Tracking the Vector Acceleration with a Hybrid Quantum Accelerometer Triad

TL;DR

This paper introduces a hybrid quantum-classical 3-axis accelerometer that significantly improves stability, accuracy, and data rate for vector acceleration tracking, advancing inertial navigation technology.

Contribution

It presents the first hybrid quantum accelerometer combining atom interferometry with classical sensors for full vector acceleration measurement.

Findings

50-fold improvement in stability over classical accelerometers

Absolute magnitude accuracy below 10 μg

Pointing accuracy of 4 μrad

Abstract

Robust and accurate acceleration tracking remains a challenge in many fields. For geophysics and economic geology, precise gravity mapping requires onboard sensors combined with accurate positioning and navigation systems. Cold-atom-based quantum inertial sensors can potentially provide such high-precision instruments.
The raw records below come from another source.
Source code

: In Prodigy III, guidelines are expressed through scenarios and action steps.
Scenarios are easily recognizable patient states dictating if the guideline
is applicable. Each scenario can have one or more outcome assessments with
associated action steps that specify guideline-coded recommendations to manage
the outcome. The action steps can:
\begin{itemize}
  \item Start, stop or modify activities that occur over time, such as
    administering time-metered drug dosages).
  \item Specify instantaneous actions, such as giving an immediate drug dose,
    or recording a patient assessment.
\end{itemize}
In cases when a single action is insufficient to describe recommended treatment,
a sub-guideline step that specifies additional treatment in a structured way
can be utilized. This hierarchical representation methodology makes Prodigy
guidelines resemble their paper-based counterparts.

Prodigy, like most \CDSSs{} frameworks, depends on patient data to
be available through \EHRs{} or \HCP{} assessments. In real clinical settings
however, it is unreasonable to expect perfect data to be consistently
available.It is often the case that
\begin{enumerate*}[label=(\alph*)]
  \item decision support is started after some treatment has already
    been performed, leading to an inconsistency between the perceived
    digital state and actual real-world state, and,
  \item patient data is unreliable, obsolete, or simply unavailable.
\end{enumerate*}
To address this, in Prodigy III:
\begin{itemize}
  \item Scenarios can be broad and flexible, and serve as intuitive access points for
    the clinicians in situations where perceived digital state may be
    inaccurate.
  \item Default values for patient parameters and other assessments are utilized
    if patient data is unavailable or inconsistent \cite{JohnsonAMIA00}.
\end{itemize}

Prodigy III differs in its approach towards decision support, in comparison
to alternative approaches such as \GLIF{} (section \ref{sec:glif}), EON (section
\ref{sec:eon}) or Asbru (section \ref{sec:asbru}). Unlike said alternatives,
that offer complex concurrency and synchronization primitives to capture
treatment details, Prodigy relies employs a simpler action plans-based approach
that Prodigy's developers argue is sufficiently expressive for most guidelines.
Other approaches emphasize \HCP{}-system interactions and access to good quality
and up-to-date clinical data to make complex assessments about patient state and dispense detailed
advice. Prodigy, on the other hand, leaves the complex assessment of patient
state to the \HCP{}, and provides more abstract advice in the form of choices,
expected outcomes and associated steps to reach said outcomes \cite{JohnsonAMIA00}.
However, current scalar instruments require precise alignment with vector quantities. Here, we present the first hybrid three-axis accelerometer exploiting the quantum advantage to measure the full acceleration vector by combining three orthogonal atom interferometer measurements with a classical navigation-grade accelerometer triad. Its ultra-low bias permits tracking the acceleration vector over long timescales -- yielding a 50-fold improvement in stability ($6 \times 10^{-8}~g$) over our classical accelerometers. We record the acceleration vector at a high data rate (1 kHz), with absolute magnitude accuracy below 10 $\mu g$, and pointing accuracy of 4 $\mu$rad. This paves the way toward future strapdown applications with quantum sensors and highlights their potential as future inertial navigation units.